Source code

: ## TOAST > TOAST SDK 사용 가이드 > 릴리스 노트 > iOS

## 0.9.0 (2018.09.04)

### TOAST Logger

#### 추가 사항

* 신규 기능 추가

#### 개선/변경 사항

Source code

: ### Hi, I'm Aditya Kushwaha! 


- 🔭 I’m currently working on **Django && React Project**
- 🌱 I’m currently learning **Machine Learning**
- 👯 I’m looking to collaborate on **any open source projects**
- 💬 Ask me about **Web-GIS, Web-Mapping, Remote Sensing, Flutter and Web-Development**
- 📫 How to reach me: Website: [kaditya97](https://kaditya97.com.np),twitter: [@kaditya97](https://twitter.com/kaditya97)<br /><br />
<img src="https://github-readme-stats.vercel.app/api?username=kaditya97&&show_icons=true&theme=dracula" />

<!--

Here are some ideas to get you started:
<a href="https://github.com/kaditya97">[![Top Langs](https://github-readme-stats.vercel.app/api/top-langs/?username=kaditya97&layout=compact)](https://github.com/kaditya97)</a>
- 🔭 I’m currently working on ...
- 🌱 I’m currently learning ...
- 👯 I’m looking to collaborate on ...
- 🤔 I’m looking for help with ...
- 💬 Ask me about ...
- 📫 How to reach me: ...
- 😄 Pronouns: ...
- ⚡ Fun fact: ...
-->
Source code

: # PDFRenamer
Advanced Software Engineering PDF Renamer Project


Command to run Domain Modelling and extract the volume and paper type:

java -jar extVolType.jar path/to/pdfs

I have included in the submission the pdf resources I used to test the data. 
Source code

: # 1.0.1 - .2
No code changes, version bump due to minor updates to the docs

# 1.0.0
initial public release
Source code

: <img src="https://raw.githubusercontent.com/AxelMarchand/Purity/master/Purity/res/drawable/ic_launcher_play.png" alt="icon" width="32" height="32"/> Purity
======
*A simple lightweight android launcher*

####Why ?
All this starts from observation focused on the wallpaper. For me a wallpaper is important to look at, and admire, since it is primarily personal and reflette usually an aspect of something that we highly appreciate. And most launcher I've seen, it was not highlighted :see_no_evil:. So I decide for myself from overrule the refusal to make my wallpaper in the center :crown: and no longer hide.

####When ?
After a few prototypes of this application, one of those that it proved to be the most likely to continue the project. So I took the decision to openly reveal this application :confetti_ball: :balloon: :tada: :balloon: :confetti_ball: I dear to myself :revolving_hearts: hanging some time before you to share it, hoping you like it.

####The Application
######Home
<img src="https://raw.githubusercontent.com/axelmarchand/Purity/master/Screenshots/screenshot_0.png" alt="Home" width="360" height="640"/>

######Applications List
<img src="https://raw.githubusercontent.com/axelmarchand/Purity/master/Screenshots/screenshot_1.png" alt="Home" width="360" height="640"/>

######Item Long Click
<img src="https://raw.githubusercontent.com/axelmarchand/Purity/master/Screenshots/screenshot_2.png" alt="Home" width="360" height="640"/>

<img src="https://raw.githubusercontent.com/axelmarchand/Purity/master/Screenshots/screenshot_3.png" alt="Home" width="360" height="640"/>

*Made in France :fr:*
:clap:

****************

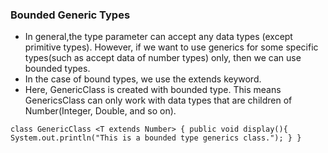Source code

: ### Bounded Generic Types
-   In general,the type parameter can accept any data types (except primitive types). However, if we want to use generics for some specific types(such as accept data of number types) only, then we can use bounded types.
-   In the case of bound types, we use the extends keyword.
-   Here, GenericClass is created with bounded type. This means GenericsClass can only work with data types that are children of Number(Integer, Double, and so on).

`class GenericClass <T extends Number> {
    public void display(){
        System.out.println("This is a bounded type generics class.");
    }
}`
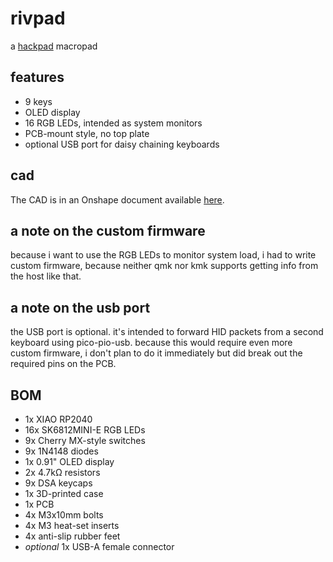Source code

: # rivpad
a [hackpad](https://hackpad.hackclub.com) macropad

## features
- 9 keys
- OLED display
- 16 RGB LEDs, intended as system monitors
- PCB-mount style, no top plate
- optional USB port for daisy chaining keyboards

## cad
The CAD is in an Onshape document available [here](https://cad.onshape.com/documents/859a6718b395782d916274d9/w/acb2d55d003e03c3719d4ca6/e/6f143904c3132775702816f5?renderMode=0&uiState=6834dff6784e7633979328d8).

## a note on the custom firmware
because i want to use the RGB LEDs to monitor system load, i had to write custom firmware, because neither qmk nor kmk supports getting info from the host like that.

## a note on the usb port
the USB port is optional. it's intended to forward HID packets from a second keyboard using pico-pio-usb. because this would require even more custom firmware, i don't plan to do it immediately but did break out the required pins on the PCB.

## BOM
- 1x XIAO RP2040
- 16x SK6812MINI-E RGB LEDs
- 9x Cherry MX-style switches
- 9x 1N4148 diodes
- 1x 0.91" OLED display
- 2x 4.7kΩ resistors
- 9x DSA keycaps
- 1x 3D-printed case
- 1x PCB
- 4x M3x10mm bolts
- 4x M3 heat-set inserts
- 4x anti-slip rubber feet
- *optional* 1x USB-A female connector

****************

Task statement ::
Please give an exact copy of the lines above, beginning with the line containing "- 4x anti-slip rubber feet" and running through the line containing "- *optional* 1x USB-A female connector", and of no other lines.

Solution to this task ::
- 4x anti-slip rubber feet
- *optional* 1x USB-A female connector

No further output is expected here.